Exercise instructions: The entries below are to be repeated exactly, with the pictures left out.

(Dataset records)
↓

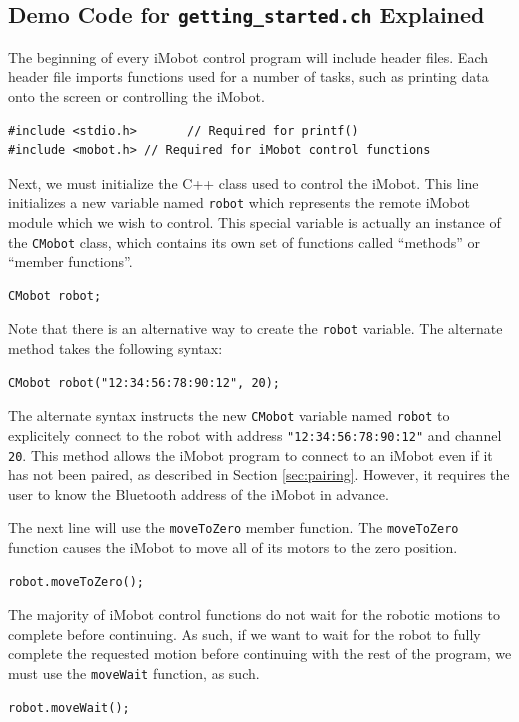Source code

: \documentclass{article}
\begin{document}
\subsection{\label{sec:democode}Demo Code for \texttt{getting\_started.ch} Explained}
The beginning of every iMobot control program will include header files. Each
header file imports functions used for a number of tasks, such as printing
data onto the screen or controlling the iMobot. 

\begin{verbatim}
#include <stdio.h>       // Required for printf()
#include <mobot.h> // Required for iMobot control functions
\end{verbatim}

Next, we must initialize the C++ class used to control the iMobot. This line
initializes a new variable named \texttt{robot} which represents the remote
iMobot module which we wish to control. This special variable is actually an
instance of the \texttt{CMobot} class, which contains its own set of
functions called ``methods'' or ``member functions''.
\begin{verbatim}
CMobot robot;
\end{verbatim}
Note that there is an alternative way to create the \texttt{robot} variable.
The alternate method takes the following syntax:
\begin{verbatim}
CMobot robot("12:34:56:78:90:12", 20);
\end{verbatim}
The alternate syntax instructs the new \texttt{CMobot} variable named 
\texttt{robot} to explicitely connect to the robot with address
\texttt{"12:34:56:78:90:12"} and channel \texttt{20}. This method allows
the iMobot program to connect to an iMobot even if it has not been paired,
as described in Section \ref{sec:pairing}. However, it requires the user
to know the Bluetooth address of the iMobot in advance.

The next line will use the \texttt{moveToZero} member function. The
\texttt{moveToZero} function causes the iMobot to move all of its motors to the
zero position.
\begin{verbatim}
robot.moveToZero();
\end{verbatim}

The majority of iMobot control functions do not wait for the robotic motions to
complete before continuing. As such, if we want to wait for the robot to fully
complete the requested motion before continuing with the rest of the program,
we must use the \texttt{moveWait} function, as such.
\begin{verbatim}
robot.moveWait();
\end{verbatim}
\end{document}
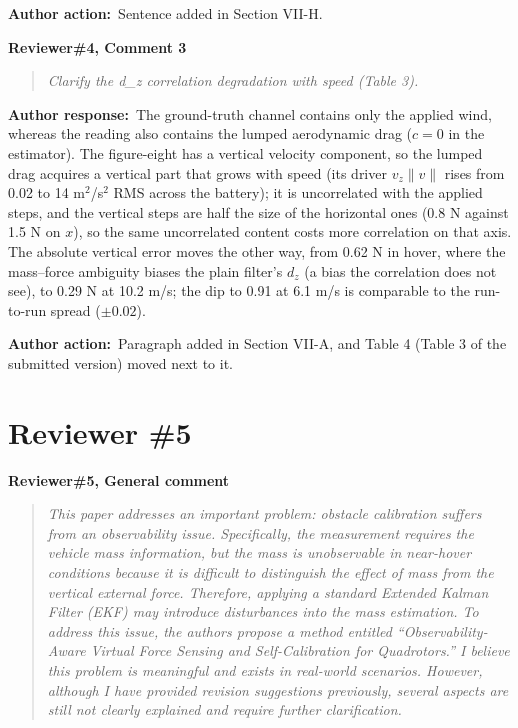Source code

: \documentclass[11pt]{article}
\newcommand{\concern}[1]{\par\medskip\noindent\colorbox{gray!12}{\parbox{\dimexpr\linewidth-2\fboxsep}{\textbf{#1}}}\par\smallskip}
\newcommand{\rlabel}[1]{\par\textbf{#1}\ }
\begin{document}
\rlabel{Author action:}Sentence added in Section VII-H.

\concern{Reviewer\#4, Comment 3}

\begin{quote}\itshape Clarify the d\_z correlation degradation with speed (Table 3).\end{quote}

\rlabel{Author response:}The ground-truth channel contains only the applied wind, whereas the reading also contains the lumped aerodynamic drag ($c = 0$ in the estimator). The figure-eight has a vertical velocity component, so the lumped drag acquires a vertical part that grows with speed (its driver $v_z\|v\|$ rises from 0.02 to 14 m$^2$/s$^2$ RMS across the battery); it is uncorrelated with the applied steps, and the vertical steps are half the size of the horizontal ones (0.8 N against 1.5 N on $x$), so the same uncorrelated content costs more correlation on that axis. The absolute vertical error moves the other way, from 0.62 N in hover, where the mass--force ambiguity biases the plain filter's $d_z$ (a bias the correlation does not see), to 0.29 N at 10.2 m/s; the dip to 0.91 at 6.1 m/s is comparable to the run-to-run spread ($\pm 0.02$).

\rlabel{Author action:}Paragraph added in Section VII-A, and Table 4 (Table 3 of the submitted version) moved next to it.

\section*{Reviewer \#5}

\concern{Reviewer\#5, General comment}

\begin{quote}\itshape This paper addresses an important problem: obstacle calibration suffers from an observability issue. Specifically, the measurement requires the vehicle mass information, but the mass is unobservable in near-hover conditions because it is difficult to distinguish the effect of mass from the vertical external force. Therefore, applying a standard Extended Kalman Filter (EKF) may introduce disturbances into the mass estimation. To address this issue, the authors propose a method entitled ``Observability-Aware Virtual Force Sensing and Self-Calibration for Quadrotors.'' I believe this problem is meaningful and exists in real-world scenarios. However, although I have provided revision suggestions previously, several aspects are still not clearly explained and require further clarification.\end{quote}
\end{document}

↑

Solution:
Source code

: \documentclass{article}
\begin{document}
\subsection{\label{sec:democode}Demo Code for \texttt{getting\_started.ch} Explained}
The beginning of every iMobot control program will include header files. Each
header file imports functions used for a number of tasks, such as printing
data onto the screen or controlling the iMobot. 

\begin{verbatim}
#include <stdio.h>       // Required for printf()
#include <mobot.h> // Required for iMobot control functions
\end{verbatim}

Next, we must initialize the C++ class used to control the iMobot. This line
initializes a new variable named \texttt{robot} which represents the remote
iMobot module which we wish to control. This special variable is actually an
instance of the \texttt{CMobot} class, which contains its own set of
functions called ``methods'' or ``member functions''.
\begin{verbatim}
CMobot robot;
\end{verbatim}
Note that there is an alternative way to create the \texttt{robot} variable.
The alternate method takes the following syntax:
\begin{verbatim}
CMobot robot("12:34:56:78:90:12", 20);
\end{verbatim}
The alternate syntax instructs the new \texttt{CMobot} variable named 
\texttt{robot} to explicitely connect to the robot with address
\texttt{"12:34:56:78:90:12"} and channel \texttt{20}. This method allows
the iMobot program to connect to an iMobot even if it has not been paired,
as described in Section \ref{sec:pairing}. However, it requires the user
to know the Bluetooth address of the iMobot in advance.

The next line will use the \texttt{moveToZero} member function. The
\texttt{moveToZero} function causes the iMobot to move all of its motors to the
zero position.
\begin{verbatim}
robot.moveToZero();
\end{verbatim}

The majority of iMobot control functions do not wait for the robotic motions to
complete before continuing. As such, if we want to wait for the robot to fully
complete the requested motion before continuing with the rest of the program,
we must use the \texttt{moveWait} function, as such.
\begin{verbatim}
robot.moveWait();
\end{verbatim}
\end{document}
Source code

: \documentclass[11pt]{article}
\newcommand{\concern}[1]{\par\medskip\noindent\colorbox{gray!12}{\parbox{\dimexpr\linewidth-2\fboxsep}{\textbf{#1}}}\par\smallskip}
\newcommand{\rlabel}[1]{\par\textbf{#1}\ }
\begin{document}
\rlabel{Author action:}Sentence added in Section VII-H.

\concern{Reviewer\#4, Comment 3}

\begin{quote}\itshape Clarify the d\_z correlation degradation with speed (Table 3).\end{quote}

\rlabel{Author response:}The ground-truth channel contains only the applied wind, whereas the reading also contains the lumped aerodynamic drag ($c = 0$ in the estimator). The figure-eight has a vertical velocity component, so the lumped drag acquires a vertical part that grows with speed (its driver $v_z\|v\|$ rises from 0.02 to 14 m$^2$/s$^2$ RMS across the battery); it is uncorrelated with the applied steps, and the vertical steps are half the size of the horizontal ones (0.8 N against 1.5 N on $x$), so the same uncorrelated content costs more correlation on that axis. The absolute vertical error moves the other way, from 0.62 N in hover, where the mass--force ambiguity biases the plain filter's $d_z$ (a bias the correlation does not see), to 0.29 N at 10.2 m/s; the dip to 0.91 at 6.1 m/s is comparable to the run-to-run spread ($\pm 0.02$).

\rlabel{Author action:}Paragraph added in Section VII-A, and Table 4 (Table 3 of the submitted version) moved next to it.

\section*{Reviewer \#5}

\concern{Reviewer\#5, General comment}

\begin{quote}\itshape This paper addresses an important problem: obstacle calibration suffers from an observability issue. Specifically, the measurement requires the vehicle mass information, but the mass is unobservable in near-hover conditions because it is difficult to distinguish the effect of mass from the vertical external force. Therefore, applying a standard Extended Kalman Filter (EKF) may introduce disturbances into the mass estimation. To address this issue, the authors propose a method entitled ``Observability-Aware Virtual Force Sensing and Self-Calibration for Quadrotors.'' I believe this problem is meaningful and exists in real-world scenarios. However, although I have provided revision suggestions previously, several aspects are still not clearly explained and require further clarification.\end{quote}
\end{document}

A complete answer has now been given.